(Items from a data source)
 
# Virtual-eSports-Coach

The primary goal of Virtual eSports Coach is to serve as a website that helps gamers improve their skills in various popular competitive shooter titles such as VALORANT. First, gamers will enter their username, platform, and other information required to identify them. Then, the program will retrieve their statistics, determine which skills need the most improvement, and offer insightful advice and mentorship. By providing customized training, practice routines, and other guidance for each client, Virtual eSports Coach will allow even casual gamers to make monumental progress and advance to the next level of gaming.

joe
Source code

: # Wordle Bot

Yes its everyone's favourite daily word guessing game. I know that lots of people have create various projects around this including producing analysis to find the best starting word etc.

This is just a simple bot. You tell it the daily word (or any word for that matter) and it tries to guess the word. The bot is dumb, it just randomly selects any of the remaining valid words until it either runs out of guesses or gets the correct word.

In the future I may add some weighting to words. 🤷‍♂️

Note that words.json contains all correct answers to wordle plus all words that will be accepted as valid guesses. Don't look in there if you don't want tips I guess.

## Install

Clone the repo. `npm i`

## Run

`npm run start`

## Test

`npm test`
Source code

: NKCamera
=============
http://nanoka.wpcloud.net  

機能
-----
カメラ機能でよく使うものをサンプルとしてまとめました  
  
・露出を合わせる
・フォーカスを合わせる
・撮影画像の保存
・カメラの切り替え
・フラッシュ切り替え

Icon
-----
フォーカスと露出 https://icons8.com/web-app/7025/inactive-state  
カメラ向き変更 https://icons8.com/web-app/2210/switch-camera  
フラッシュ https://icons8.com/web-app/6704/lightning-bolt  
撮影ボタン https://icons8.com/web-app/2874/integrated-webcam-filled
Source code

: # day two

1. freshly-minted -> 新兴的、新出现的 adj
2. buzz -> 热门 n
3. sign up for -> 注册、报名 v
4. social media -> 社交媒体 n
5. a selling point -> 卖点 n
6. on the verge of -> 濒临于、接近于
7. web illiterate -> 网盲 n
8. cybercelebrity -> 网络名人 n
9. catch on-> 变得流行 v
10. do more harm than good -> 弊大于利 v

Problem:
Look above for the line holding "# Wordle Bot". Print it and every line after it, exactly, through the line holding "カメラ向き変更 https://icon".

Written reply:
: # Wordle Bot

Yes its everyone's favourite daily word guessing game. I know that lots of people have create various projects around this including producing analysis to find the best starting word etc.

This is just a simple bot. You tell it the daily word (or any word for that matter) and it tries to guess the word. The bot is dumb, it just randomly selects any of the remaining valid words until it either runs out of guesses or gets the correct word.

In the future I may add some weighting to words. 🤷‍♂️

Note that words.json contains all correct answers to wordle plus all words that will be accepted as valid guesses. Don't look in there if you don't want tips I guess.

## Install

Clone the repo. `npm i`

## Run

`npm run start`

## Test

`npm test`
Source code

: NKCamera
=============
http://nanoka.wpcloud.net  

機能
-----
カメラ機能でよく使うものをサンプルとしてまとめました  
  
・露出を合わせる
・フォーカスを合わせる
・撮影画像の保存
・カメラの切り替え
・フラッシュ切り替え

Icon
-----
フォーカスと露出 https://icons8.com/web-app/7025/inactive-state  
カメラ向き変更 https://icons8.com/web-app/2210/switch-camera  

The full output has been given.